- The problem -
Your answer must be the full listing below, repeated exactly, with no pictures in it.

- Input records -
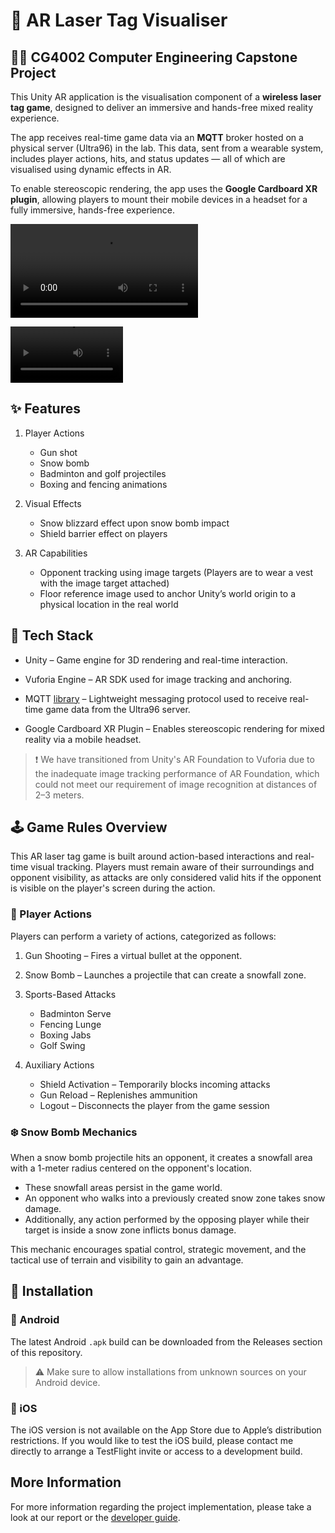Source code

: # 🔫 AR Laser Tag Visualiser

## 👨‍💻 CG4002 Computer Engineering Capstone Project

This Unity AR application is the visualisation component of a **wireless laser tag game**, designed to deliver an immersive and hands-free mixed reality experience.

The app receives real-time game data via an **MQTT** broker hosted on a physical server (Ultra96) in the lab. This data, sent from a wearable system, includes player actions, hits, and status updates — all of which are visualised using dynamic effects in AR.

To enable stereoscopic rendering, the app uses the **Google Cardboard XR plugin**, allowing players to mount their mobile devices in a headset for a fully immersive, hands-free experience.

![Home Demo](docs/CG4002_home_demo.mov)

<video src='docs/CG4002_home_demo.mov' width=180></video>

## ✨ Features
1. Player Actions
    - Gun shot
    - Snow bomb
    - Badminton and golf projectiles
    - Boxing and fencing animations

2. Visual Effects
    - Snow blizzard effect upon snow bomb impact
    - Shield barrier effect on players

3. AR Capabilities
    - Opponent tracking using image targets (Players are to wear a vest with the image target attached)
    - Floor reference image used to anchor Unity’s world origin to a physical location in the real world

## 🧰 Tech Stack
- Unity – Game engine for 3D rendering and real-time interaction.

- Vuforia Engine – AR SDK used for image tracking and anchoring.

- MQTT [library](https://github.com/gpvigano/M2MqttUnity) – Lightweight messaging protocol used to receive real-time game data from the Ultra96 server. 

- Google Cardboard XR Plugin – Enables stereoscopic rendering for mixed reality via a mobile headset.

> ❗ We have transitioned from Unity's AR Foundation to Vuforia due to the inadequate image tracking performance of AR Foundation, which could not meet our requirement of image recognition at distances of 2–3 meters.

## 🕹️ Game Rules Overview
This AR laser tag game is built around action-based interactions and real-time visual tracking. Players must remain aware of their surroundings and opponent visibility, as attacks are only considered valid hits if the opponent is visible on the player's screen during the action.

### 🎯 Player Actions
Players can perform a variety of actions, categorized as follows:

1. Gun Shooting – Fires a virtual bullet at the opponent.

2. Snow Bomb – Launches a projectile that can create a snowfall zone.

3. Sports-Based Attacks
    - Badminton Serve
    - Fencing Lunge
    - Boxing Jabs
    - Golf Swing

4. Auxiliary Actions
    - Shield Activation – Temporarily blocks incoming attacks
    - Gun Reload – Replenishes ammunition
    - Logout – Disconnects the player from the game session

### ❄️ Snow Bomb Mechanics
When a snow bomb projectile hits an opponent, it creates a snowfall area with a 1-meter radius centered on the opponent's location.

- These snowfall areas persist in the game world.
- An opponent who walks into a previously created snow zone takes snow damage.
- Additionally, any action performed by the opposing player while their target is inside a snow zone inflicts bonus damage.

This mechanic encourages spatial control, strategic movement, and the tactical use of terrain and visibility to gain an advantage.

## 📲 Installation

### 📱 Android

The latest Android `.apk` build can be downloaded from the Releases section of this repository.

> ⚠️ Make sure to allow installations from unknown sources on your Android device.

### 🍎 iOS
The iOS version is not available on the App Store due to Apple’s distribution restrictions. If you would like to test the iOS build, please contact me directly to arrange a TestFlight invite or access to a development build.

## More Information

For more information regarding the project implementation, please take a look at our report or the [developer guide](/docs/DevelopereGuid.md).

- Answer box -
Source code

: # 🔫 AR Laser Tag Visualiser

## 👨‍💻 CG4002 Computer Engineering Capstone Project

This Unity AR application is the visualisation component of a **wireless laser tag game**, designed to deliver an immersive and hands-free mixed reality experience.

The app receives real-time game data via an **MQTT** broker hosted on a physical server (Ultra96) in the lab. This data, sent from a wearable system, includes player actions, hits, and status updates — all of which are visualised using dynamic effects in AR.

To enable stereoscopic rendering, the app uses the **Google Cardboard XR plugin**, allowing players to mount their mobile devices in a headset for a fully immersive, hands-free experience.

![Home Demo](docs/CG4002_home_demo.mov)

<video src='docs/CG4002_home_demo.mov' width=180></video>

## ✨ Features
1. Player Actions
    - Gun shot
    - Snow bomb
    - Badminton and golf projectiles
    - Boxing and fencing animations

2. Visual Effects
    - Snow blizzard effect upon snow bomb impact
    - Shield barrier effect on players

3. AR Capabilities
    - Opponent tracking using image targets (Players are to wear a vest with the image target attached)
    - Floor reference image used to anchor Unity’s world origin to a physical location in the real world

## 🧰 Tech Stack
- Unity – Game engine for 3D rendering and real-time interaction.

- Vuforia Engine – AR SDK used for image tracking and anchoring.

- MQTT [library](https://github.com/gpvigano/M2MqttUnity) – Lightweight messaging protocol used to receive real-time game data from the Ultra96 server. 

- Google Cardboard XR Plugin – Enables stereoscopic rendering for mixed reality via a mobile headset.

> ❗ We have transitioned from Unity's AR Foundation to Vuforia due to the inadequate image tracking performance of AR Foundation, which could not meet our requirement of image recognition at distances of 2–3 meters.

## 🕹️ Game Rules Overview
This AR laser tag game is built around action-based interactions and real-time visual tracking. Players must remain aware of their surroundings and opponent visibility, as attacks are only considered valid hits if the opponent is visible on the player's screen during the action.

### 🎯 Player Actions
Players can perform a variety of actions, categorized as follows:

1. Gun Shooting – Fires a virtual bullet at the opponent.

2. Snow Bomb – Launches a projectile that can create a snowfall zone.

3. Sports-Based Attacks
    - Badminton Serve
    - Fencing Lunge
    - Boxing Jabs
    - Golf Swing

4. Auxiliary Actions
    - Shield Activation – Temporarily blocks incoming attacks
    - Gun Reload – Replenishes ammunition
    - Logout – Disconnects the player from the game session

### ❄️ Snow Bomb Mechanics
When a snow bomb projectile hits an opponent, it creates a snowfall area with a 1-meter radius centered on the opponent's location.

- These snowfall areas persist in the game world.
- An opponent who walks into a previously created snow zone takes snow damage.
- Additionally, any action performed by the opposing player while their target is inside a snow zone inflicts bonus damage.

This mechanic encourages spatial control, strategic movement, and the tactical use of terrain and visibility to gain an advantage.

## 📲 Installation

### 📱 Android

The latest Android `.apk` build can be downloaded from the Releases section of this repository.

> ⚠️ Make sure to allow installations from unknown sources on your Android device.

### 🍎 iOS
The iOS version is not available on the App Store due to Apple’s distribution restrictions. If you would like to test the iOS build, please contact me directly to arrange a TestFlight invite or access to a development build.

## More Information

For more information regarding the project implementation, please take a look at our report or the [developer guide](/docs/DevelopereGuid.md).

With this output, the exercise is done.